Stored data entries
----------

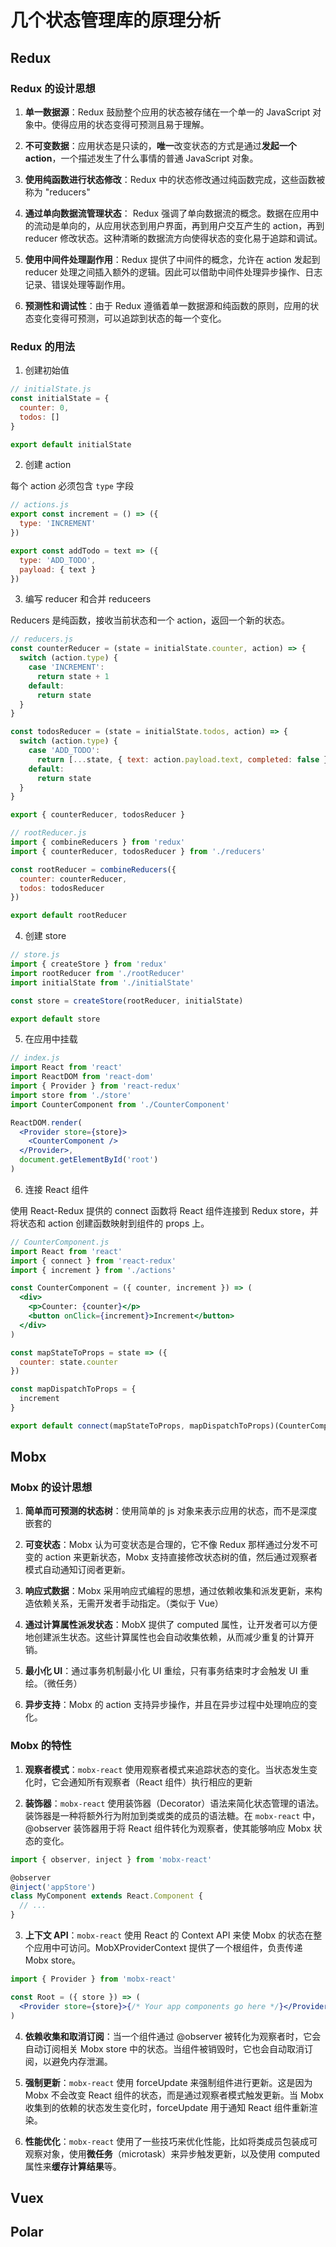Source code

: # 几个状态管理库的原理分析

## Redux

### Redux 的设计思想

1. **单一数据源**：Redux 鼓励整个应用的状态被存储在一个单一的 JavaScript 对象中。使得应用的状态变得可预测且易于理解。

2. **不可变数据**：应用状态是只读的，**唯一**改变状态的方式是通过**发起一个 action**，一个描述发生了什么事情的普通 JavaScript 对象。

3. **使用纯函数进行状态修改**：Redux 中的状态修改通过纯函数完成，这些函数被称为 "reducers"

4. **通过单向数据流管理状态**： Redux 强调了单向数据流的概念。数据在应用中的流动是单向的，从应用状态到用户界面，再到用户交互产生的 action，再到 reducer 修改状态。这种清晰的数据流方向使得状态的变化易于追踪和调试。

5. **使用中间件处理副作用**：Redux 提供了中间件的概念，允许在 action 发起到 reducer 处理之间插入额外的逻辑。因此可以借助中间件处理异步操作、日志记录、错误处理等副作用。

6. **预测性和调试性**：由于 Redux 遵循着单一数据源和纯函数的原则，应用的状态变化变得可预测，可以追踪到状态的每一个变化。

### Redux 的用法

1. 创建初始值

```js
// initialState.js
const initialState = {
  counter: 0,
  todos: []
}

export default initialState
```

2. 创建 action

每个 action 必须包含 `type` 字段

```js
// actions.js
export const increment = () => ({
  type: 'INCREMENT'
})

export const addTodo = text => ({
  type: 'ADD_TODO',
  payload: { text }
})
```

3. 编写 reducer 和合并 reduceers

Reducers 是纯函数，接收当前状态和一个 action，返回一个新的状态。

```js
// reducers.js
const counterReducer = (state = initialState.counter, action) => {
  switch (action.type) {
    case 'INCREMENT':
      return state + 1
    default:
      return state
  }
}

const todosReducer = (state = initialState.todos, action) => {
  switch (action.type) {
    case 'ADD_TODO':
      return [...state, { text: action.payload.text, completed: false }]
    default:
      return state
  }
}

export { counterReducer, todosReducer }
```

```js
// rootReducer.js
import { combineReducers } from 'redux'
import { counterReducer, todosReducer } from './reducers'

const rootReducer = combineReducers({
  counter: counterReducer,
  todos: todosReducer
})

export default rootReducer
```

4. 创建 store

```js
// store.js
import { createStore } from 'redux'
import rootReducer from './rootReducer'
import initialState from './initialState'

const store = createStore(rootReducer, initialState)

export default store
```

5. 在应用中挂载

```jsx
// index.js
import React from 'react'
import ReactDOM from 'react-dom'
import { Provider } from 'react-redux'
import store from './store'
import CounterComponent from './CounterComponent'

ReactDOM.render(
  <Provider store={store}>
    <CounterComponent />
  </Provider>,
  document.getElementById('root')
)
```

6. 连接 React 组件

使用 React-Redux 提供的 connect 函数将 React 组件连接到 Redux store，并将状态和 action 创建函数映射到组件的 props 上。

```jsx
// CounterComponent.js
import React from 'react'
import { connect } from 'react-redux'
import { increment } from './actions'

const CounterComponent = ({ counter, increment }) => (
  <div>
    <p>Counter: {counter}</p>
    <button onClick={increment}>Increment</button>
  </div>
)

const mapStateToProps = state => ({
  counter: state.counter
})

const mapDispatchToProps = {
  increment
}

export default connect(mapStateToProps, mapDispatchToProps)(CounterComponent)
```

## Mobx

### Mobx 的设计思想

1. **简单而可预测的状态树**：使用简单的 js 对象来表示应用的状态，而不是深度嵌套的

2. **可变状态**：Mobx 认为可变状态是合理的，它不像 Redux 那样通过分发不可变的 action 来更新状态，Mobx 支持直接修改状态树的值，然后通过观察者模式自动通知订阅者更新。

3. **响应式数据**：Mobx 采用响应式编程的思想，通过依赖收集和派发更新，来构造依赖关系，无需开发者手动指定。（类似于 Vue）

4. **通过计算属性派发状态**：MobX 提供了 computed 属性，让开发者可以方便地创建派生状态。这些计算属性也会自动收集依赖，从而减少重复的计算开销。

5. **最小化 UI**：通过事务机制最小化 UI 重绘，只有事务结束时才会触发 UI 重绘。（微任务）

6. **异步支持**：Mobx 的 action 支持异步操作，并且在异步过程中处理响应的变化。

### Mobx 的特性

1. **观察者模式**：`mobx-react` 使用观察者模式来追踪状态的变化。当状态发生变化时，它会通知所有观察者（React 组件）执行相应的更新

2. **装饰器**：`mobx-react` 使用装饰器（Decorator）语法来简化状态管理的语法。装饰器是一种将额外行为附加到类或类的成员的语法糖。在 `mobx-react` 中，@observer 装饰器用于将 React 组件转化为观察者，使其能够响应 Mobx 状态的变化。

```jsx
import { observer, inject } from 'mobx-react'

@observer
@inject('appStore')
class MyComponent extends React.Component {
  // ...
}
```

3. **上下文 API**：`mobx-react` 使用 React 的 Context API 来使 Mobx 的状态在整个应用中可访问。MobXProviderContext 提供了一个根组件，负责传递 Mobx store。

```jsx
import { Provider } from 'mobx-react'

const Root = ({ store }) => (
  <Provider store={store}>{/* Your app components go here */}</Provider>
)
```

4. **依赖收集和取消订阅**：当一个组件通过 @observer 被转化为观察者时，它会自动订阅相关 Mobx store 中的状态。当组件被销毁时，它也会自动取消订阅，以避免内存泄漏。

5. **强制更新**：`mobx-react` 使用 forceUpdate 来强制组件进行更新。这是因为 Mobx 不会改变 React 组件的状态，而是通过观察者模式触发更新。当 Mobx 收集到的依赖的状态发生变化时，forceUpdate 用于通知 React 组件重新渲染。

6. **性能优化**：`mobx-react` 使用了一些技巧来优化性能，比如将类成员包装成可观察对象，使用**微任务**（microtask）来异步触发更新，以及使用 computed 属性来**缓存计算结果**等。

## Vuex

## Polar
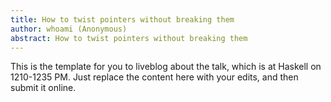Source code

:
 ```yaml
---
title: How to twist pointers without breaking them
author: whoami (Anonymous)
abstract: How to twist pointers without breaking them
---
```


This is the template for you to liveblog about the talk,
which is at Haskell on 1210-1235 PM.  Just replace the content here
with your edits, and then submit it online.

----------

TASK
Repeat exactly the lines from the first line of the records above through the line containing "5. **使用中间件处理副作用**：Redux 提供了中间件的概念，允许在", both included. Leave out the pictures.

ANSWER FOR THE TASK
Source code

: # 几个状态管理库的原理分析

## Redux

### Redux 的设计思想

1. **单一数据源**：Redux 鼓励整个应用的状态被存储在一个单一的 JavaScript 对象中。使得应用的状态变得可预测且易于理解。

2. **不可变数据**：应用状态是只读的，**唯一**改变状态的方式是通过**发起一个 action**，一个描述发生了什么事情的普通 JavaScript 对象。

3. **使用纯函数进行状态修改**：Redux 中的状态修改通过纯函数完成，这些函数被称为 "reducers"

4. **通过单向数据流管理状态**： Redux 强调了单向数据流的概念。数据在应用中的流动是单向的，从应用状态到用户界面，再到用户交互产生的 action，再到 reducer 修改状态。这种清晰的数据流方向使得状态的变化易于追踪和调试。

5. **使用中间件处理副作用**：Redux 提供了中间件的概念，允许在 action 发起到 reducer 处理之间插入额外的逻辑。因此可以借助中间件处理异步操作、日志记录、错误处理等副作用。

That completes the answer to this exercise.